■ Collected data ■

++++++++

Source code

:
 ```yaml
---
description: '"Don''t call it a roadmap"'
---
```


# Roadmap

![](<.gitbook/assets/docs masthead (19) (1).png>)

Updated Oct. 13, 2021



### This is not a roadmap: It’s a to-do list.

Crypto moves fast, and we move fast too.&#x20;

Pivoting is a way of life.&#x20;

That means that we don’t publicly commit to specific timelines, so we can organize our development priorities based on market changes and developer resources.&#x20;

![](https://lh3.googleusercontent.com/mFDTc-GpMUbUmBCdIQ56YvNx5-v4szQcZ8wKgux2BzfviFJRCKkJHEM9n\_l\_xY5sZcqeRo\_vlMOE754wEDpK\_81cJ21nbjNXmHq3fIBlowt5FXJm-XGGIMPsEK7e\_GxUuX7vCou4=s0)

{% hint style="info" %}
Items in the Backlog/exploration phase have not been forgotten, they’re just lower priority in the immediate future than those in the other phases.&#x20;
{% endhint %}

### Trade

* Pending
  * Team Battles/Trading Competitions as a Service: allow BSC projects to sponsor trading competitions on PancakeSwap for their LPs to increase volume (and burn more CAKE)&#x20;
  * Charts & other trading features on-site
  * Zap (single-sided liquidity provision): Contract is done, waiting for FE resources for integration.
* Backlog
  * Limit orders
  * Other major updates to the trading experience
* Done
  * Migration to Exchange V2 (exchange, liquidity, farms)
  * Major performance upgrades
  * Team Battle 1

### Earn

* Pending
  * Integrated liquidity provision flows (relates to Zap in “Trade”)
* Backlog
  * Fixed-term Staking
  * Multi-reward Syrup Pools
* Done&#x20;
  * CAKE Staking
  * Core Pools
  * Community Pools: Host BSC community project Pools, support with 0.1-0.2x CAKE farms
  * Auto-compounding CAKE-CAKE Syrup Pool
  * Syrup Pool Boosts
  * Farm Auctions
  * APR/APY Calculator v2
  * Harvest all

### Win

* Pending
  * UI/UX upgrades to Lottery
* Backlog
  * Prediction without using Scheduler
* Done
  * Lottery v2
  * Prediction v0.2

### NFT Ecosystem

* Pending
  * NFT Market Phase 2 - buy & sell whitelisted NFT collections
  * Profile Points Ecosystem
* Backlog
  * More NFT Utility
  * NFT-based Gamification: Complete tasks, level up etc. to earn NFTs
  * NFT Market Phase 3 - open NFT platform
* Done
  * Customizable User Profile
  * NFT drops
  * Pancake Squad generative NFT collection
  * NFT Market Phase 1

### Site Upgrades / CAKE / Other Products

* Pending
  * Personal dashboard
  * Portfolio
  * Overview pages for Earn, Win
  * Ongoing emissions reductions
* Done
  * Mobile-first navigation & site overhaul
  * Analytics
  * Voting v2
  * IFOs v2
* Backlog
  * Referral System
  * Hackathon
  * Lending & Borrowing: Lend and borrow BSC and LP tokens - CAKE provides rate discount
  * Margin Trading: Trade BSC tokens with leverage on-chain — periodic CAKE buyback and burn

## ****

++++++++

■ YOUR ASSIGNMENT ■
Each entry must appear in the reply exactly as written.

■ RESPONSE BELOW ■
Source code

:
 ```yaml
---
description: '"Don''t call it a roadmap"'
---
```


# Roadmap

![](<.gitbook/assets/docs masthead (19) (1).png>)

Updated Oct. 13, 2021



### This is not a roadmap: It’s a to-do list.

Crypto moves fast, and we move fast too.&#x20;

Pivoting is a way of life.&#x20;

That means that we don’t publicly commit to specific timelines, so we can organize our development priorities based on market changes and developer resources.&#x20;

![](https://lh3.googleusercontent.com/mFDTc-GpMUbUmBCdIQ56YvNx5-v4szQcZ8wKgux2BzfviFJRCKkJHEM9n\_l\_xY5sZcqeRo\_vlMOE754wEDpK\_81cJ21nbjNXmHq3fIBlowt5FXJm-XGGIMPsEK7e\_GxUuX7vCou4=s0)

{% hint style="info" %}
Items in the Backlog/exploration phase have not been forgotten, they’re just lower priority in the immediate future than those in the other phases.&#x20;
{% endhint %}

### Trade

* Pending
  * Team Battles/Trading Competitions as a Service: allow BSC projects to sponsor trading competitions on PancakeSwap for their LPs to increase volume (and burn more CAKE)&#x20;
  * Charts & other trading features on-site
  * Zap (single-sided liquidity provision): Contract is done, waiting for FE resources for integration.
* Backlog
  * Limit orders
  * Other major updates to the trading experience
* Done
  * Migration to Exchange V2 (exchange, liquidity, farms)
  * Major performance upgrades
  * Team Battle 1

### Earn

* Pending
  * Integrated liquidity provision flows (relates to Zap in “Trade”)
* Backlog
  * Fixed-term Staking
  * Multi-reward Syrup Pools
* Done&#x20;
  * CAKE Staking
  * Core Pools
  * Community Pools: Host BSC community project Pools, support with 0.1-0.2x CAKE farms
  * Auto-compounding CAKE-CAKE Syrup Pool
  * Syrup Pool Boosts
  * Farm Auctions
  * APR/APY Calculator v2
  * Harvest all

### Win

* Pending
  * UI/UX upgrades to Lottery
* Backlog
  * Prediction without using Scheduler
* Done
  * Lottery v2
  * Prediction v0.2

### NFT Ecosystem

* Pending
  * NFT Market Phase 2 - buy & sell whitelisted NFT collections
  * Profile Points Ecosystem
* Backlog
  * More NFT Utility
  * NFT-based Gamification: Complete tasks, level up etc. to earn NFTs
  * NFT Market Phase 3 - open NFT platform
* Done
  * Customizable User Profile
  * NFT drops
  * Pancake Squad generative NFT collection
  * NFT Market Phase 1

### Site Upgrades / CAKE / Other Products

* Pending
  * Personal dashboard
  * Portfolio
  * Overview pages for Earn, Win
  * Ongoing emissions reductions
* Done
  * Mobile-first navigation & site overhaul
  * Analytics
  * Voting v2
  * IFOs v2
* Backlog
  * Referral System
  * Hackathon
  * Lending & Borrowing: Lend and borrow BSC and LP tokens - CAKE provides rate discount
  * Margin Trading: Trade BSC tokens with leverage on-chain — periodic CAKE buyback and burn

## ****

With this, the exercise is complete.